Fix a canonicalized form. For any puzzle A, let c(A) denote its canonicalization. For puzzles A and B, define D(A,B) := d(c(A), c(B)) (with d(-,-) defined as above). Assuming that equivalent puzzles have the same canonical form, then this satisfies the requirement that equivalent puzzles should have distance distance 0. Also, unlike Mauricio's version, I think this should satisfy the triangle inequality and be an honest to goodness distance function.

Yes, it's almost a distance :
D(A,B)>=0
D(A,B)=D(B,A)
D(A,B)<=D(A,C)+D(C,B)

but D(A,B) =0 iff A~B (not only A=B)


Yes, of course. I was thinking (but not typing) of viewing everything in S/~, where it does become a distance function.

JPF wrote:That is the concept proposed by m_b_metcalf at the begining of this thread.

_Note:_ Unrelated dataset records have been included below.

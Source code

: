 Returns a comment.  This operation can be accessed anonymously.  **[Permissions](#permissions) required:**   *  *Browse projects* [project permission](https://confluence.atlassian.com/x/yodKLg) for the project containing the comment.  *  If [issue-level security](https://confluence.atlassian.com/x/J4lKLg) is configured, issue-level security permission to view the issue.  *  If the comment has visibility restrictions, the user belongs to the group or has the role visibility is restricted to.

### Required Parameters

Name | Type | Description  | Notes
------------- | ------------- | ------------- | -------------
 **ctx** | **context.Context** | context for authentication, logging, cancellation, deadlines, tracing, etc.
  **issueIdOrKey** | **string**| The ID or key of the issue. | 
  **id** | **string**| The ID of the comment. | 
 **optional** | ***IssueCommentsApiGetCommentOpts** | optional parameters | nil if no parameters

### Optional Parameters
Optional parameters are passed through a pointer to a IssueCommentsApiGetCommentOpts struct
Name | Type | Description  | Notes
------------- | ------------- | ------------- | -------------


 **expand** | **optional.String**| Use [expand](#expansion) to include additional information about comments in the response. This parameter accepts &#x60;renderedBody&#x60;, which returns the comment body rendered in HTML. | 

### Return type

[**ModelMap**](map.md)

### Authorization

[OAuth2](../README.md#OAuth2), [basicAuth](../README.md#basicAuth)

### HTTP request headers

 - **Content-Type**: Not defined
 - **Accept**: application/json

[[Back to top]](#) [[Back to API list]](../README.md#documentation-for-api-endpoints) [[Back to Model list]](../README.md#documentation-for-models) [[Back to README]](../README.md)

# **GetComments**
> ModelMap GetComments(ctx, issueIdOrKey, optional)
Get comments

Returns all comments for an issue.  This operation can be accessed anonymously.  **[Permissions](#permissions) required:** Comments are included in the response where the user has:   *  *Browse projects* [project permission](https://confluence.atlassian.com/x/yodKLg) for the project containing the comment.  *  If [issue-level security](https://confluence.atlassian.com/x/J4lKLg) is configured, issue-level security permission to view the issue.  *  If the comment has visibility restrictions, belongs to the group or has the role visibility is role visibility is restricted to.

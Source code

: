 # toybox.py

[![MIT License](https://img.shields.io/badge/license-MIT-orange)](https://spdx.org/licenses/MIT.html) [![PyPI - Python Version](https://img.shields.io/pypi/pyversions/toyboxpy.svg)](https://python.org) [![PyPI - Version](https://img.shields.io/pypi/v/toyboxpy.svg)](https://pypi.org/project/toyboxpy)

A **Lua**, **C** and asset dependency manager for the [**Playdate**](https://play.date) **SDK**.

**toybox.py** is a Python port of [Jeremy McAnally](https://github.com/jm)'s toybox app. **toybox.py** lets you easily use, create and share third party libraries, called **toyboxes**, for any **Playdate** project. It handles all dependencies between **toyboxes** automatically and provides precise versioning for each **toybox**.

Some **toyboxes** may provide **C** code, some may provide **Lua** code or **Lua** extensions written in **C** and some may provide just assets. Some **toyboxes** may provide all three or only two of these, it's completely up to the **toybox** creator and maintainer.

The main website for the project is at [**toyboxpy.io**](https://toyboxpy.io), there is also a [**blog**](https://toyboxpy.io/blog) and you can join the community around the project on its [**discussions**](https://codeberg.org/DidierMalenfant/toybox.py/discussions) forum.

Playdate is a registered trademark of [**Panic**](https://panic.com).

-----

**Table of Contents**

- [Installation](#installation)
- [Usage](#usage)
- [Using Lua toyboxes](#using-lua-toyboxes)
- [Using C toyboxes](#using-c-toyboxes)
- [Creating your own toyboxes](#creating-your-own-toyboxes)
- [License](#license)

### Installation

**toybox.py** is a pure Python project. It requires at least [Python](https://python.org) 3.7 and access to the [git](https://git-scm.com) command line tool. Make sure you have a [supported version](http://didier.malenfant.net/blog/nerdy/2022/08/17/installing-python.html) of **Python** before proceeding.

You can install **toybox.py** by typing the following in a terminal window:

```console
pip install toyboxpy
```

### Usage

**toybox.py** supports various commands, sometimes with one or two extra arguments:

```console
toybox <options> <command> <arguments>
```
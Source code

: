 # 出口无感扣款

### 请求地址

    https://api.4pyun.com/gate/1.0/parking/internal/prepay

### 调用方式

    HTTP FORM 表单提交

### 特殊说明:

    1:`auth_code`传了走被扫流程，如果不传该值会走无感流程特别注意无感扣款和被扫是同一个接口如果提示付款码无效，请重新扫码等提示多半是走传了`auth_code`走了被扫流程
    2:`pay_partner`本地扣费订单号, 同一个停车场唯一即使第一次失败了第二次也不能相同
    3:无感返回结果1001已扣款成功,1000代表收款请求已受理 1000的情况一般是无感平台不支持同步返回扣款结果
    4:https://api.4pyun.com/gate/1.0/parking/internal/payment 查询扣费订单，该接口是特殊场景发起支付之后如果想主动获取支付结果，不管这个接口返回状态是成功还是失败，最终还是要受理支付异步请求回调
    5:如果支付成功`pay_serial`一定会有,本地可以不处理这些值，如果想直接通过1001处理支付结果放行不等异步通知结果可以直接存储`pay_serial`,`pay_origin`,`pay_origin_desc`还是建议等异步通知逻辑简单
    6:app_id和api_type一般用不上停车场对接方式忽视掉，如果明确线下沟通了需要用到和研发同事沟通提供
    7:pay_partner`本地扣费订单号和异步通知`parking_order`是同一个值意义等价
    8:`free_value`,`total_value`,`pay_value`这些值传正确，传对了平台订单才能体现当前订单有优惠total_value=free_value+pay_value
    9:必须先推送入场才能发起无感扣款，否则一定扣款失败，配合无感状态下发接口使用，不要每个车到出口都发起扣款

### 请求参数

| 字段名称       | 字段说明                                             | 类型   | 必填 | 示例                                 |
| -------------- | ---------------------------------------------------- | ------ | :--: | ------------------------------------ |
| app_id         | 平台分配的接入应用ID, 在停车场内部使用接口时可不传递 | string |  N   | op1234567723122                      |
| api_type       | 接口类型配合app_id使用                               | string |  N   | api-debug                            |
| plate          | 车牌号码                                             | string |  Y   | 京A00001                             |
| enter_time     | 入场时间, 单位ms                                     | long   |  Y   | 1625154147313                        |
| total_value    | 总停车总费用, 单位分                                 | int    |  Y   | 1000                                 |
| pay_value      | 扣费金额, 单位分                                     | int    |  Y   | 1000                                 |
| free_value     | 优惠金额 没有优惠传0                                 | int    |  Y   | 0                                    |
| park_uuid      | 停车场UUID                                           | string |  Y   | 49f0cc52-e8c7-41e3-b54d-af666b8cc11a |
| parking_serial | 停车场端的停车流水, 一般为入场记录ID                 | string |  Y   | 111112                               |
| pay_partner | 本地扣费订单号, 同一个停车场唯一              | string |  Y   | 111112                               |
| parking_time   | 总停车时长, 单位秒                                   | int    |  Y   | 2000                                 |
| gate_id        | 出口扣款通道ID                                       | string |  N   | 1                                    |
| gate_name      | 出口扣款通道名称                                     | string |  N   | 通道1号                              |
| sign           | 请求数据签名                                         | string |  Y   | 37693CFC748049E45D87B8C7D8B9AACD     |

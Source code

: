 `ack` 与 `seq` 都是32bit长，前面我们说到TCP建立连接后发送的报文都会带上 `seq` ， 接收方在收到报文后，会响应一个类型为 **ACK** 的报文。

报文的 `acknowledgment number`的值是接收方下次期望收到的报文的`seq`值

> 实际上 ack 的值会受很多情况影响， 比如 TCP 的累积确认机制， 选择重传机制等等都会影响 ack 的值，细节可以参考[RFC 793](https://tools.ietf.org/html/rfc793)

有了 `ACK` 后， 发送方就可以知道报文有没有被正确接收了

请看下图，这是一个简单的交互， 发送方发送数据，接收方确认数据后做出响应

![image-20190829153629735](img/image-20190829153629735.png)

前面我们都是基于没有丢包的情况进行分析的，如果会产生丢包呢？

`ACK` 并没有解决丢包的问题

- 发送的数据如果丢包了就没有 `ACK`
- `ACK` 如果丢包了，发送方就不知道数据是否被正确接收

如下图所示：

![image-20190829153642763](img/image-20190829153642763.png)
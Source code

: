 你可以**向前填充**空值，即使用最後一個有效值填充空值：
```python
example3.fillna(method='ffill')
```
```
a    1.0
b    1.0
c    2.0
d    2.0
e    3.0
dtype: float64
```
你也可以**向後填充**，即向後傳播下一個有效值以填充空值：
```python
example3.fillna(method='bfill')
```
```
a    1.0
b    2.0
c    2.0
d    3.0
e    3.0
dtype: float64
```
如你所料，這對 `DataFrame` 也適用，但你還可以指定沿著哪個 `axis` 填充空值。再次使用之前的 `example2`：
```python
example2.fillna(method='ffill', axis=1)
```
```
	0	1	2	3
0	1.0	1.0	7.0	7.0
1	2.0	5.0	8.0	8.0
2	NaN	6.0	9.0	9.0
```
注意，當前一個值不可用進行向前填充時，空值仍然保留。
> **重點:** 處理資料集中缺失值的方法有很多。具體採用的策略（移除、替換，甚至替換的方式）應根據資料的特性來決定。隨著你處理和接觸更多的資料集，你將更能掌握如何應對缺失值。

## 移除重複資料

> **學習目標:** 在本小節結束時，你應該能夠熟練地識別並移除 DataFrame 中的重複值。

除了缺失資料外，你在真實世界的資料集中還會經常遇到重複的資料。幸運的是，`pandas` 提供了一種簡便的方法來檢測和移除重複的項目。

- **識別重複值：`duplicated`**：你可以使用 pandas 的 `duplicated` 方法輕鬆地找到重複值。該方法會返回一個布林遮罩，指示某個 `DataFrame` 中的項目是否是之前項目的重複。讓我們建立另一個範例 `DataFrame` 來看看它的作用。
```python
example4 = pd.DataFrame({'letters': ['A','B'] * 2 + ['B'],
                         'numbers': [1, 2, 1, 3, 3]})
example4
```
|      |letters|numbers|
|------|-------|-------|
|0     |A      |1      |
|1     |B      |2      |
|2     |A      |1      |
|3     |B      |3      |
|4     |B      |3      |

Ahh. I had not carefully read the first page.

ravel wrote:
rep'nA wrote:How about the following idea for distance:
But now look at these puzzles in Gordon's normalization:
Code: Select all
5.......1...7.9........3...46..5.......2..39.1..........3...72..1..6.............
5.......1...7.9........3...46..5.......2..39.1..........3...72..4..6.............
5.......1...7.9........3...46..5.......2..39.1..........3...72..8..4.............

And here is the gsf canonicalized form:
Code: Select all
.......89.5.1.............42.8.4..................53.....6.31.....5.....9.4....2.
...4......5.....36.....3.1.2.....9.......1.5.8.4.........9..8.....2..4...6.......
12.4..........93.6......5.......3..8.........74.....1.....1......5...9.....72....
So your distance between the same puzzles can differ very much, when using another normalization.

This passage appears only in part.